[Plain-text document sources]
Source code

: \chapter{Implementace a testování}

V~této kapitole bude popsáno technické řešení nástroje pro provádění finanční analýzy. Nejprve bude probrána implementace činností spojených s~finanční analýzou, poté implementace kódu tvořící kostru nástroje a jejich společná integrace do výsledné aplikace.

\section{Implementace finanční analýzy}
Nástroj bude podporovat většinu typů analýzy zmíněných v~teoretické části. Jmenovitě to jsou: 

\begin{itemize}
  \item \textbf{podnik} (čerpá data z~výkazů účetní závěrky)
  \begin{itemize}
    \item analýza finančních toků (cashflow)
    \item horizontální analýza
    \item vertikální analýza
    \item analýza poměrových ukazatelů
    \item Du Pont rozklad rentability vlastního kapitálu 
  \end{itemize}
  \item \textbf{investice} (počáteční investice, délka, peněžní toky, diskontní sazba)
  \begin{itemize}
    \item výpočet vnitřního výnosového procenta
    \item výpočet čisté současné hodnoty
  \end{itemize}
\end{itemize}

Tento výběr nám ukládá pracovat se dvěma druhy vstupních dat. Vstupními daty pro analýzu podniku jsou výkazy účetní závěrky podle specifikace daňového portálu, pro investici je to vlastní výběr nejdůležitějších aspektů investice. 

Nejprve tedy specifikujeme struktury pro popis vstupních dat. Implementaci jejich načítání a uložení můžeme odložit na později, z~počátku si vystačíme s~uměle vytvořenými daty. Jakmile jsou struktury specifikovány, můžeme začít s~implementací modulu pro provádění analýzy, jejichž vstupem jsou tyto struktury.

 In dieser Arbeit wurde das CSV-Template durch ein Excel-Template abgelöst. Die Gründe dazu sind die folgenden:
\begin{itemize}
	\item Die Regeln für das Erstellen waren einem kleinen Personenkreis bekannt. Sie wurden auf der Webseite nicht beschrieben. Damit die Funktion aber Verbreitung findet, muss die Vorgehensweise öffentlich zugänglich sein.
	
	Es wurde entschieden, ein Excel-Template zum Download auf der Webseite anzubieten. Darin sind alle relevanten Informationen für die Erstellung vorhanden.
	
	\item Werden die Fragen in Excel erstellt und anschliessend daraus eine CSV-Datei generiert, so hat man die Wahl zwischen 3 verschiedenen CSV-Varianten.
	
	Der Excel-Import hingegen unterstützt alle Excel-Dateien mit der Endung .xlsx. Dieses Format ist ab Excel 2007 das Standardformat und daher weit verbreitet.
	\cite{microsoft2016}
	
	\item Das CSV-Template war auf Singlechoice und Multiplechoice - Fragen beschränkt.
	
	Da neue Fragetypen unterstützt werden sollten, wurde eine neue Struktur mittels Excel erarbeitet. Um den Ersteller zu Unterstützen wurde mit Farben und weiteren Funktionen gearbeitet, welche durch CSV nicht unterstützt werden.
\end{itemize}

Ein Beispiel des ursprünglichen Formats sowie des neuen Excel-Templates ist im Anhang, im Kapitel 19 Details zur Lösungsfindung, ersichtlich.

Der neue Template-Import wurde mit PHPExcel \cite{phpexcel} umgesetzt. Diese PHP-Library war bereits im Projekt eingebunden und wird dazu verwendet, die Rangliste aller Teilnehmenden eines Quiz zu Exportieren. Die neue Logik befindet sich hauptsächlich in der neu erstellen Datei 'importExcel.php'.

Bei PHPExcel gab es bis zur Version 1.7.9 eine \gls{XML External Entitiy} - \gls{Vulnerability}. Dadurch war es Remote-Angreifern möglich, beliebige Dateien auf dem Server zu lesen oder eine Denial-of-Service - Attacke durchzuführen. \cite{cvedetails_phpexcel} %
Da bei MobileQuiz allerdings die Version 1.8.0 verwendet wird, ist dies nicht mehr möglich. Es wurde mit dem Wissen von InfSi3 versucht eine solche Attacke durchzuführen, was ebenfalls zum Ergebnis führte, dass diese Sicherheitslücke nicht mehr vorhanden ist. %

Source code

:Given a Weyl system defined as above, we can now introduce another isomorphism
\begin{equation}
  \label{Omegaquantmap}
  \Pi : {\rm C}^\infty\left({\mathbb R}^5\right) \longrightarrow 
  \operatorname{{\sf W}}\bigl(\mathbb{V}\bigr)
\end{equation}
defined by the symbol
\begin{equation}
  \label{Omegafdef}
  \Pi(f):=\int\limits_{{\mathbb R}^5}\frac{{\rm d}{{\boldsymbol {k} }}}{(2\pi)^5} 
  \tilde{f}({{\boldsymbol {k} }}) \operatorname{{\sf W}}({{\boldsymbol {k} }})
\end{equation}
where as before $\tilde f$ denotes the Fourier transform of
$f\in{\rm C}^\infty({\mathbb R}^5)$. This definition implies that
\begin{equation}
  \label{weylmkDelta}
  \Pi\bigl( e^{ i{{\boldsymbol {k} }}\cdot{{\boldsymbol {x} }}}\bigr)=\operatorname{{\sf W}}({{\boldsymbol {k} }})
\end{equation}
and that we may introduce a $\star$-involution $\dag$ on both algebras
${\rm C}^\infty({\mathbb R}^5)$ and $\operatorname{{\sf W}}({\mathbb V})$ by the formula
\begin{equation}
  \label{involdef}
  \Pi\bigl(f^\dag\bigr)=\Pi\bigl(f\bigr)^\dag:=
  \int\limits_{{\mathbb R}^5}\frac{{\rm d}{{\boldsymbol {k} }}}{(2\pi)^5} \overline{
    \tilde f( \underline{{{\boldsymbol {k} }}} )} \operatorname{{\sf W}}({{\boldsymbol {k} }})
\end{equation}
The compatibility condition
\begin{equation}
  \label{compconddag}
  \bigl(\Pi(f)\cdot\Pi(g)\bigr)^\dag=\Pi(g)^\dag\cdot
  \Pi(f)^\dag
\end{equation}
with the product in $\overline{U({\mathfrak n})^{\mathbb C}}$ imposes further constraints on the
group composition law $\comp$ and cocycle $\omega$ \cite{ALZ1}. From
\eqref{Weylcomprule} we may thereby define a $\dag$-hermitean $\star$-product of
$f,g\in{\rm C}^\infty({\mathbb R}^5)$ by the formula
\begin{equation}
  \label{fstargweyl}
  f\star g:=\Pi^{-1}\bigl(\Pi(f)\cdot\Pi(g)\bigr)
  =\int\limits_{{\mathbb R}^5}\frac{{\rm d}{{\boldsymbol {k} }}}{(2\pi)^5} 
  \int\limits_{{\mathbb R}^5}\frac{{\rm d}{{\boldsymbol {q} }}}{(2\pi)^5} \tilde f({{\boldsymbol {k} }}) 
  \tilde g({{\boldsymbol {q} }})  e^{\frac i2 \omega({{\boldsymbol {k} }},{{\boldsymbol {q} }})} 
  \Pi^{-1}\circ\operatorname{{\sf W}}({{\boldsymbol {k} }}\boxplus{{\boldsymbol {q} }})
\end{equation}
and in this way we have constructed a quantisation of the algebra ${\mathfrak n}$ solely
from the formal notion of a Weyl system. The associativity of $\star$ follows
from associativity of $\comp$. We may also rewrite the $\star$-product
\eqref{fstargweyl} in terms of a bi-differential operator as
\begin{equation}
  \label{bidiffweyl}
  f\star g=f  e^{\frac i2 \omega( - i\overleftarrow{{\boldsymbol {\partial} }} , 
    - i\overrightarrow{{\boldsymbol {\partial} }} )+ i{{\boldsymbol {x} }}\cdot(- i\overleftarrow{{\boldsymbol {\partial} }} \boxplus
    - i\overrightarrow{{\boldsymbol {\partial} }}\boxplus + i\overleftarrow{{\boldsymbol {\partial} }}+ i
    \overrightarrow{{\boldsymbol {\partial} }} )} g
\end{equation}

WHAT YOU ARE ASKED TO DO:
Please restate the data word for word, every record included.

OUTPUT BELOW:
Source code

: \chapter{Implementace a testování}

V~této kapitole bude popsáno technické řešení nástroje pro provádění finanční analýzy. Nejprve bude probrána implementace činností spojených s~finanční analýzou, poté implementace kódu tvořící kostru nástroje a jejich společná integrace do výsledné aplikace.

\section{Implementace finanční analýzy}
Nástroj bude podporovat většinu typů analýzy zmíněných v~teoretické části. Jmenovitě to jsou: 

\begin{itemize}
  \item \textbf{podnik} (čerpá data z~výkazů účetní závěrky)
  \begin{itemize}
    \item analýza finančních toků (cashflow)
    \item horizontální analýza
    \item vertikální analýza
    \item analýza poměrových ukazatelů
    \item Du Pont rozklad rentability vlastního kapitálu 
  \end{itemize}
  \item \textbf{investice} (počáteční investice, délka, peněžní toky, diskontní sazba)
  \begin{itemize}
    \item výpočet vnitřního výnosového procenta
    \item výpočet čisté současné hodnoty
  \end{itemize}
\end{itemize}

Tento výběr nám ukládá pracovat se dvěma druhy vstupních dat. Vstupními daty pro analýzu podniku jsou výkazy účetní závěrky podle specifikace daňového portálu, pro investici je to vlastní výběr nejdůležitějších aspektů investice. 

Nejprve tedy specifikujeme struktury pro popis vstupních dat. Implementaci jejich načítání a uložení můžeme odložit na později, z~počátku si vystačíme s~uměle vytvořenými daty. Jakmile jsou struktury specifikovány, můžeme začít s~implementací modulu pro provádění analýzy, jejichž vstupem jsou tyto struktury.

 In dieser Arbeit wurde das CSV-Template durch ein Excel-Template abgelöst. Die Gründe dazu sind die folgenden:
\begin{itemize}
	\item Die Regeln für das Erstellen waren einem kleinen Personenkreis bekannt. Sie wurden auf der Webseite nicht beschrieben. Damit die Funktion aber Verbreitung findet, muss die Vorgehensweise öffentlich zugänglich sein.
	
	Es wurde entschieden, ein Excel-Template zum Download auf der Webseite anzubieten. Darin sind alle relevanten Informationen für die Erstellung vorhanden.
	
	\item Werden die Fragen in Excel erstellt und anschliessend daraus eine CSV-Datei generiert, so hat man die Wahl zwischen 3 verschiedenen CSV-Varianten.
	
	Der Excel-Import hingegen unterstützt alle Excel-Dateien mit der Endung .xlsx. Dieses Format ist ab Excel 2007 das Standardformat und daher weit verbreitet.
	\cite{microsoft2016}
	
	\item Das CSV-Template war auf Singlechoice und Multiplechoice - Fragen beschränkt.
	
	Da neue Fragetypen unterstützt werden sollten, wurde eine neue Struktur mittels Excel erarbeitet. Um den Ersteller zu Unterstützen wurde mit Farben und weiteren Funktionen gearbeitet, welche durch CSV nicht unterstützt werden.
\end{itemize}

Ein Beispiel des ursprünglichen Formats sowie des neuen Excel-Templates ist im Anhang, im Kapitel 19 Details zur Lösungsfindung, ersichtlich.

Der neue Template-Import wurde mit PHPExcel \cite{phpexcel} umgesetzt. Diese PHP-Library war bereits im Projekt eingebunden und wird dazu verwendet, die Rangliste aller Teilnehmenden eines Quiz zu Exportieren. Die neue Logik befindet sich hauptsächlich in der neu erstellen Datei 'importExcel.php'.

Bei PHPExcel gab es bis zur Version 1.7.9 eine \gls{XML External Entitiy} - \gls{Vulnerability}. Dadurch war es Remote-Angreifern möglich, beliebige Dateien auf dem Server zu lesen oder eine Denial-of-Service - Attacke durchzuführen. \cite{cvedetails_phpexcel} %
Da bei MobileQuiz allerdings die Version 1.8.0 verwendet wird, ist dies nicht mehr möglich. Es wurde mit dem Wissen von InfSi3 versucht eine solche Attacke durchzuführen, was ebenfalls zum Ergebnis führte, dass diese Sicherheitslücke nicht mehr vorhanden ist. %

Source code

:Given a Weyl system defined as above, we can now introduce another isomorphism
\begin{equation}
  \label{Omegaquantmap}
  \Pi : {\rm C}^\infty\left({\mathbb R}^5\right) \longrightarrow 
  \operatorname{{\sf W}}\bigl(\mathbb{V}\bigr)
\end{equation}
defined by the symbol
\begin{equation}
  \label{Omegafdef}
  \Pi(f):=\int\limits_{{\mathbb R}^5}\frac{{\rm d}{{\boldsymbol {k} }}}{(2\pi)^5} 
  \tilde{f}({{\boldsymbol {k} }}) \operatorname{{\sf W}}({{\boldsymbol {k} }})
\end{equation}
where as before $\tilde f$ denotes the Fourier transform of
$f\in{\rm C}^\infty({\mathbb R}^5)$. This definition implies that
\begin{equation}
  \label{weylmkDelta}
  \Pi\bigl( e^{ i{{\boldsymbol {k} }}\cdot{{\boldsymbol {x} }}}\bigr)=\operatorname{{\sf W}}({{\boldsymbol {k} }})
\end{equation}
and that we may introduce a $\star$-involution $\dag$ on both algebras
${\rm C}^\infty({\mathbb R}^5)$ and $\operatorname{{\sf W}}({\mathbb V})$ by the formula
\begin{equation}
  \label{involdef}
  \Pi\bigl(f^\dag\bigr)=\Pi\bigl(f\bigr)^\dag:=
  \int\limits_{{\mathbb R}^5}\frac{{\rm d}{{\boldsymbol {k} }}}{(2\pi)^5} \overline{
    \tilde f( \underline{{{\boldsymbol {k} }}} )} \operatorname{{\sf W}}({{\boldsymbol {k} }})
\end{equation}
The compatibility condition
\begin{equation}
  \label{compconddag}
  \bigl(\Pi(f)\cdot\Pi(g)\bigr)^\dag=\Pi(g)^\dag\cdot
  \Pi(f)^\dag
\end{equation}
with the product in $\overline{U({\mathfrak n})^{\mathbb C}}$ imposes further constraints on the
group composition law $\comp$ and cocycle $\omega$ \cite{ALZ1}. From
\eqref{Weylcomprule} we may thereby define a $\dag$-hermitean $\star$-product of
$f,g\in{\rm C}^\infty({\mathbb R}^5)$ by the formula
\begin{equation}
  \label{fstargweyl}
  f\star g:=\Pi^{-1}\bigl(\Pi(f)\cdot\Pi(g)\bigr)
  =\int\limits_{{\mathbb R}^5}\frac{{\rm d}{{\boldsymbol {k} }}}{(2\pi)^5} 
  \int\limits_{{\mathbb R}^5}\frac{{\rm d}{{\boldsymbol {q} }}}{(2\pi)^5} \tilde f({{\boldsymbol {k} }}) 
  \tilde g({{\boldsymbol {q} }})  e^{\frac i2 \omega({{\boldsymbol {k} }},{{\boldsymbol {q} }})} 
  \Pi^{-1}\circ\operatorname{{\sf W}}({{\boldsymbol {k} }}\boxplus{{\boldsymbol {q} }})
\end{equation}
and in this way we have constructed a quantisation of the algebra ${\mathfrak n}$ solely
from the formal notion of a Weyl system. The associativity of $\star$ follows
from associativity of $\comp$. We may also rewrite the $\star$-product
\eqref{fstargweyl} in terms of a bi-differential operator as
\begin{equation}
  \label{bidiffweyl}
  f\star g=f  e^{\frac i2 \omega( - i\overleftarrow{{\boldsymbol {\partial} }} , 
    - i\overrightarrow{{\boldsymbol {\partial} }} )+ i{{\boldsymbol {x} }}\cdot(- i\overleftarrow{{\boldsymbol {\partial} }} \boxplus
    - i\overrightarrow{{\boldsymbol {\partial} }}\boxplus + i\overleftarrow{{\boldsymbol {\partial} }}+ i
    \overrightarrow{{\boldsymbol {\partial} }} )} g
\end{equation}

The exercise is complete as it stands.